L’omniprésence de la rapidité d’exécution trouble profondément le praticien du droit qui découvre l’intelligence artificielle. Il faut aussi avoir un autre perturbateur à l’esprit afin de ne pas être obnubilé par celui-ci, à savoir la mode.
1.3 Mode
Les investisseurs sont très probablement plus sensibles à la mode que les entrepreneurs. Il se trouve qu’en pratique ce sont souvent les premiers qui apportent des fonds aux seconds si le modèle économique ou business model, en bon franglais d’école de commerce, leur paraît pertinent.

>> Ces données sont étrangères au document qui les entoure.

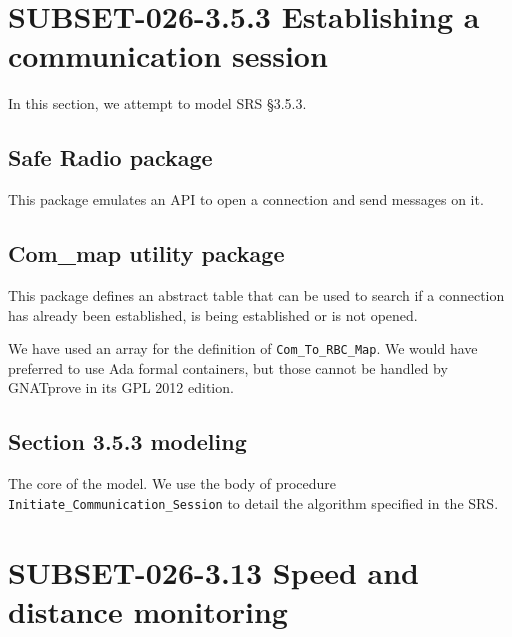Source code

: \documentclass{template/openetcs_report}
\newcommand{\Ada}[1]{\lstinline[language=Ada,basicstyle={\sffamily},framesep=0pt]{#1}}
\begin{document}




\section{SUBSET-026-3.5.3 Establishing a communication session}

In this section, we attempt to model SRS §3.5.3.

\subsection{Safe Radio package}

This package emulates an API to open a connection and send messages on
it.




\subsection{Com\_map utility package}

This package defines an abstract table that can be used to search if a
connection has already been established, is being established or is
not opened.

We have used an array for the definition of \Ada{Com_To_RBC_Map}. We
would have preferred to use Ada formal containers, but those cannot be
handled by GNATprove in its GPL 2012 edition.



\subsection{Section 3.5.3 modeling}

The core of the model. We use the body of procedure
\Ada{Initiate_Communication_Session} to detail the algorithm specified
in the SRS.





\section{SUBSET-026-3.13 Speed and distance monitoring}
\end{document}
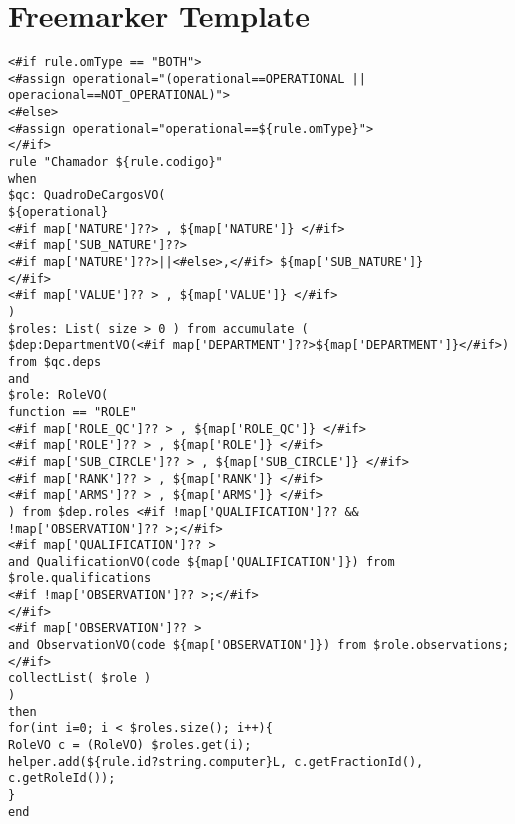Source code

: \appendix
\section{Freemarker Template}
\label{appendix:template} 

\begin{lstlisting}[frame=single, language=Freemarker, caption={\it Freemarker template for generating DRL}, label={code:template},basicstyle=\scriptsize]
<#if rule.omType == "BOTH">
<#assign operational="(operational==OPERATIONAL || operacional==NOT_OPERATIONAL)">
<#else>
<#assign operational="operational==${rule.omType}">
</#if>
rule "Chamador ${rule.codigo}"   	
when
$qc: QuadroDeCargosVO( 
${operational} 				
<#if map['NATURE']??> , ${map['NATURE']} </#if>
<#if map['SUB_NATURE']??>
<#if map['NATURE']??>||<#else>,</#if> ${map['SUB_NATURE']}
</#if>
<#if map['VALUE']?? > , ${map['VALUE']} </#if> 
)	
$roles: List( size > 0 ) from accumulate ( 
$dep:DepartmentVO(<#if map['DEPARTMENT']??>${map['DEPARTMENT']}</#if>) from $qc.deps				  		   
and
$role: RoleVO(
function == "ROLE"
<#if map['ROLE_QC']?? > , ${map['ROLE_QC']} </#if>
<#if map['ROLE']?? > , ${map['ROLE']} </#if>
<#if map['SUB_CIRCLE']?? > , ${map['SUB_CIRCLE']} </#if> 
<#if map['RANK']?? > , ${map['RANK']} </#if>	
<#if map['ARMS']?? > , ${map['ARMS']} </#if>	 										
) from $dep.roles <#if !map['QUALIFICATION']?? && !map['OBSERVATION']?? >;</#if>		
<#if map['QUALIFICATION']?? >
and QualificationVO(code ${map['QUALIFICATION']}) from $role.qualifications 
<#if !map['OBSERVATION']?? >;</#if>	
</#if>				
<#if map['OBSERVATION']?? >
and ObservationVO(code ${map['OBSERVATION']}) from $role.observations;	
</#if>					
collectList( $role )
) 		
then		 
for(int i=0; i < $roles.size(); i++){       	
RoleVO c = (RoleVO) $roles.get(i);
helper.add(${rule.id?string.computer}L, c.getFractionId(), c.getRoleId());       
}               
end
\end{lstlisting}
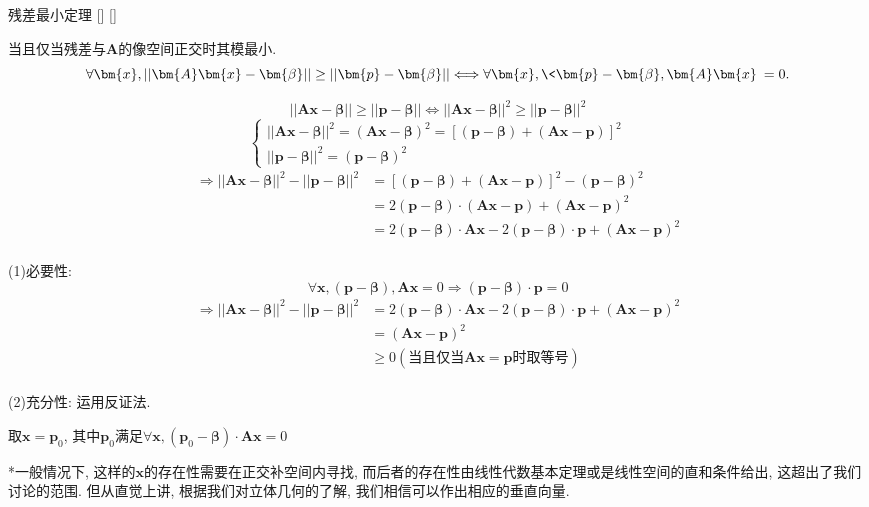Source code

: \documentclass[UTF8]{ctexart}
\begin{document}
		\begin{thm}
			[]
			{残差最小定理}
			[]
			[]

			当且仅当残差与$\bm{A}$的像空间正交时其模最小. 
			\[\forall\bm{x}, ||\bm{A}\bm{x}-\bm{\beta}||\geq||\bm{p}-\bm{\beta}||\Longleftrightarrow \forall\bm{x}, \<\bm{p}-\bm{\beta},\bm{A}\bm{x}\>=0. \]
		\end{thm}
		
		\begin{prf}
			\[||\bm{A}\bm{x}-\bm{\beta}||\geq||\bm{p}-\bm{\beta}||\Longleftrightarrow||\bm{A}\bm{x}-\bm{\beta}||^2\geq||\bm{p}-\bm{\beta}||^2\]
			\[\begin{cases}
			||\bm{A}\bm{x}-\bm{\beta}||^2=(\bm{A}\bm{x}-\bm{\beta})^2=[(\bm{p}-\bm{\beta})+(\bm{A}\bm{x}-\bm{p})]^2\\
			||\bm{p}-\bm{\beta}||^2=(\bm{p}-\bm{\beta})^2
			\end{cases}\]
			\[\begin{aligned}
			\Longrightarrow||\bm{A}\bm{x}-\bm{\beta}||^2-||\bm{p}-\bm{\beta}||^2 & = [(\bm{p}-\bm{\beta})+(\bm{A}\bm{x}-\bm{p})]^2-(\bm{p}-\bm{\beta})^2\\
			& = 2(\bm{p}-\bm{\beta})\cdot(\bm{A}\bm{x}-\bm{p})+(\bm{A}\bm{x}-\bm{p})^2\\
			& = 2(\bm{p}-\bm{\beta})\cdot\bm{A}\bm{x}-2(\bm{p}-\bm{\beta})\cdot\bm{p}+(\bm{A}\bm{x}-\bm{p})^2\\
			\end{aligned}\]
			
			(1)必要性: 
				\[\forall\bm{x}, (\bm{p}-\bm{\beta}),\bm{A}\bm{x}=0\Longrightarrow(\bm{p}-\bm{\beta})\cdot\bm{p}=0\]
				\[\begin{aligned}
				\Longrightarrow||\bm{A}\bm{x}-\bm{\beta}||^2-||\bm{p}-\bm{\beta}||^2 & = 2(\bm{p}-\bm{\beta})\cdot\bm{A}\bm{x}-2(\bm{p}-\bm{\beta})\cdot\bm{p}+(\bm{A}\bm{x}-\bm{p})^2\\
				& = (\bm{A}\bm{x}-\bm{p})^2\\
				& \geq 0(\text{当且仅当$\bm{A}\bm{x}=\bm{p}$时取等号})\\
				\end{aligned}\]
				
			(2)充分性: 运用反证法. 
				
				取$\bm{x}=\bm{p}_0$, 其中$\bm{p}_0$满足$\forall\bm{x}, (\bm{p}_0-\bm{\beta})\cdot\bm{A}\bm{x}=0$
				
				*一般情况下, 这样的$\bm{x}$的存在性需要在正交补空间内寻找, 而后者的存在性由线性代数基本定理或是线性空间的直和条件给出, 这超出了我们讨论的范围. 但从直觉上讲, 根据我们对立体几何的了解, 我们相信可以作出相应的垂直向量. 
				

\end{prf}
\end{document}
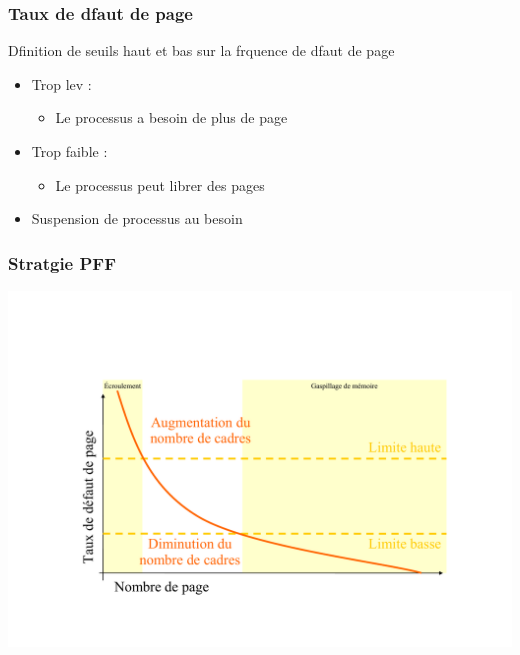 \begin{frame}
\frametitle{Taux de dfaut de page}
\item Dfinition de seuils haut et bas sur la frquence de dfaut de page
\begin{itemize}
\item Trop lev :
\begin{itemize}
\item Le processus a besoin de plus de page
\end{itemize}
\item Trop faible :
\begin{itemize}
\item Le processus peut librer des pages
\end{itemize}
\item Suspension de processus au besoin
\end{itemize}
\end{frame}


\begin{frame}
\frametitle{Stratgie PFF}
\includegraphics[width=.8\textwidth]{../illustration/Strategie_PFF.pdf}
\end{frame}



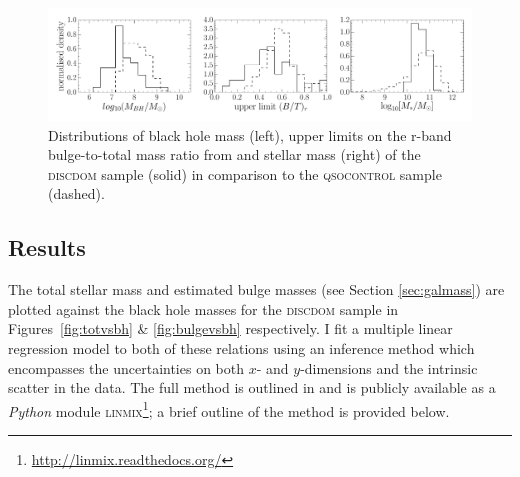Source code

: {\begin{figure}
\centering
\includegraphics[width=\textwidth]{agn/diskdom_mbh_btot_stellar_mass_distributions.pdf}
\caption[Galaxy and black hole properties of the \textsc{discdom} sample in comparison to the \textsc{qsocontrol} sample]{Distributions of black hole mass (left), upper limits on the r-band bulge-to-total mass ratio from \citet[][middle]{simard11} and stellar mass (right) of the \textsc{discdom} sample (solid) in comparison to the \textsc{qsocontrol} sample (dashed).}
\label{fig:discdomdist}
\end{figure}



%
%  
\subsection{Results}\label{sec:results}
%
% 



The total stellar mass and estimated bulge masses (see Section \ref{sec:galmass}) are plotted against the black hole masses for the \textsc{discdom} sample in Figures~\ref{fig:totvsbh} \& \ref{fig:bulgevsbh} respectively. I fit a multiple linear regression model to both of these relations using an inference method which encompasses the uncertainties on both $x$- and $y$-dimensions and the intrinsic scatter in the data. The full method is outlined in \citet{kelly07} and is publicly available as a \emph{Python} module \textsc{linmix}\footnote{\url{http://linmix.readthedocs.org/}}; a brief outline of the method is provided below. 

}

“Telle idée de départ est brillante mais, entre nous, le résultat est bâclé". Secret professionnel oblige, je ne peux pas vous en dire plus. Cette réflexion est courante dans le monde du numérique. Les entrepreneurs et les informaticiens sont souvent contraints de suivre la mode afin de plaire à ceux qui seraient en mesure de financer leur projet et qui n’ont que peu d’intérêt pour la technique informatique. Ce n’est encourageant ni pour l’artisan de l’intelligence artificielle ni pour celui du droit. Tous deux se disent qu’il serait autrement plus facile de proposer un service qui reposerait sur une intelligence artificielle générative connue de tous et en particulier des investisseurs. Dans le monde du numérique, on part parfois avec de grandes ambitions pour se retrouver avec une intégration rapide de l’intelligence artificielle la plus connue par le biais d’une API1 pour traiter des données produites par autrui. Cet ensemble fonctionne, certes, mais réduit l’informaticien, le praticien du droit ou l’analyste des données à la portion congrue ; la valorisation du service informatique ou numérique est entravée.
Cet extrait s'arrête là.